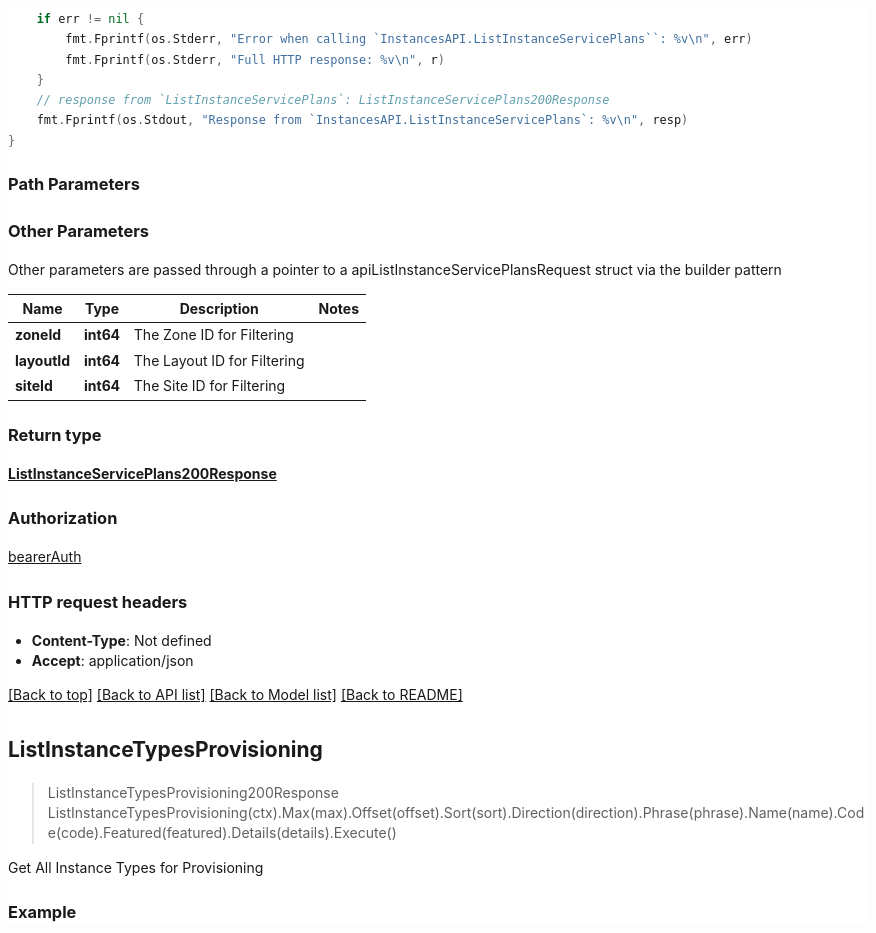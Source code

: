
 ```go
	if err != nil {
		fmt.Fprintf(os.Stderr, "Error when calling `InstancesAPI.ListInstanceServicePlans``: %v\n", err)
		fmt.Fprintf(os.Stderr, "Full HTTP response: %v\n", r)
	}
	// response from `ListInstanceServicePlans`: ListInstanceServicePlans200Response
	fmt.Fprintf(os.Stdout, "Response from `InstancesAPI.ListInstanceServicePlans`: %v\n", resp)
}
```

### Path Parameters



### Other Parameters

Other parameters are passed through a pointer to a apiListInstanceServicePlansRequest struct via the builder pattern


Name | Type | Description  | Notes
------------- | ------------- | ------------- | -------------
 **zoneId** | **int64** | The Zone ID for Filtering | 
 **layoutId** | **int64** | The Layout ID for Filtering | 
 **siteId** | **int64** | The Site ID for Filtering | 

### Return type

[**ListInstanceServicePlans200Response**](ListInstanceServicePlans200Response.md)

### Authorization

[bearerAuth](../README.md#bearerAuth)

### HTTP request headers

- **Content-Type**: Not defined
- **Accept**: application/json

[[Back to top]](#) [[Back to API list]](../README.md#documentation-for-api-endpoints)
[[Back to Model list]](../README.md#documentation-for-models)
[[Back to README]](../README.md)


## ListInstanceTypesProvisioning

> ListInstanceTypesProvisioning200Response ListInstanceTypesProvisioning(ctx).Max(max).Offset(offset).Sort(sort).Direction(direction).Phrase(phrase).Name(name).Code(code).Featured(featured).Details(details).Execute()

Get All Instance Types for Provisioning



### Example
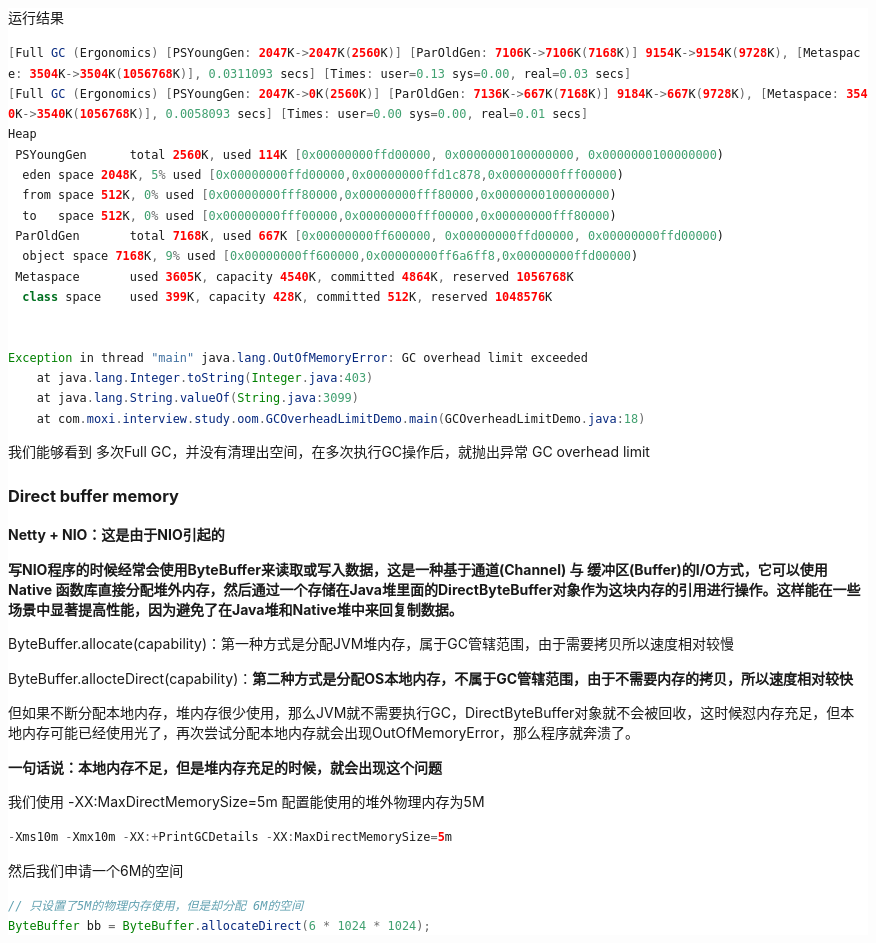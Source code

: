 运行结果

```java
[Full GC (Ergonomics) [PSYoungGen: 2047K->2047K(2560K)] [ParOldGen: 7106K->7106K(7168K)] 9154K->9154K(9728K), [Metaspace: 3504K->3504K(1056768K)], 0.0311093 secs] [Times: user=0.13 sys=0.00, real=0.03 secs] 
[Full GC (Ergonomics) [PSYoungGen: 2047K->0K(2560K)] [ParOldGen: 7136K->667K(7168K)] 9184K->667K(9728K), [Metaspace: 3540K->3540K(1056768K)], 0.0058093 secs] [Times: user=0.00 sys=0.00, real=0.01 secs] 
Heap
 PSYoungGen      total 2560K, used 114K [0x00000000ffd00000, 0x0000000100000000, 0x0000000100000000)
  eden space 2048K, 5% used [0x00000000ffd00000,0x00000000ffd1c878,0x00000000fff00000)
  from space 512K, 0% used [0x00000000fff80000,0x00000000fff80000,0x0000000100000000)
  to   space 512K, 0% used [0x00000000fff00000,0x00000000fff00000,0x00000000fff80000)
 ParOldGen       total 7168K, used 667K [0x00000000ff600000, 0x00000000ffd00000, 0x00000000ffd00000)
  object space 7168K, 9% used [0x00000000ff600000,0x00000000ff6a6ff8,0x00000000ffd00000)
 Metaspace       used 3605K, capacity 4540K, committed 4864K, reserved 1056768K
  class space    used 399K, capacity 428K, committed 512K, reserved 1048576K
  
 
Exception in thread "main" java.lang.OutOfMemoryError: GC overhead limit exceeded
	at java.lang.Integer.toString(Integer.java:403)
	at java.lang.String.valueOf(String.java:3099)
	at com.moxi.interview.study.oom.GCOverheadLimitDemo.main(GCOverheadLimitDemo.java:18)
```

我们能够看到 多次Full GC，并没有清理出空间，在多次执行GC操作后，就抛出异常 GC overhead limit



### Direct buffer memory

**Netty + NIO：这是由于NIO引起的**

**写NIO程序的时候经常会使用ByteBuffer来读取或写入数据，这是一种基于通道(Channel) 与 缓冲区(Buffer)的I/O方式，它可以使用Native 函数库直接分配堆外内存，然后通过一个存储在Java堆里面的DirectByteBuffer对象作为这块内存的引用进行操作。这样能在一些场景中显著提高性能，因为避免了在Java堆和Native堆中来回复制数据。**

ByteBuffer.allocate(capability)：第一种方式是分配JVM堆内存，属于GC管辖范围，由于需要拷贝所以速度相对较慢

ByteBuffer.allocteDirect(capability)：**第二种方式是分配OS本地内存，不属于GC管辖范围，由于不需要内存的拷贝，所以速度相对较快**

但如果不断分配本地内存，堆内存很少使用，那么JVM就不需要执行GC，DirectByteBuffer对象就不会被回收，这时候怼内存充足，但本地内存可能已经使用光了，再次尝试分配本地内存就会出现OutOfMemoryError，那么程序就奔溃了。

**一句话说：本地内存不足，但是堆内存充足的时候，就会出现这个问题**

我们使用 -XX:MaxDirectMemorySize=5m 配置能使用的堆外物理内存为5M

```java
-Xms10m -Xmx10m -XX:+PrintGCDetails -XX:MaxDirectMemorySize=5m
```

然后我们申请一个6M的空间

```java
// 只设置了5M的物理内存使用，但是却分配 6M的空间
ByteBuffer bb = ByteBuffer.allocateDirect(6 * 1024 * 1024);
```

**What needs to be done**
Report only how many lines above include "secs".

**Answer section**
2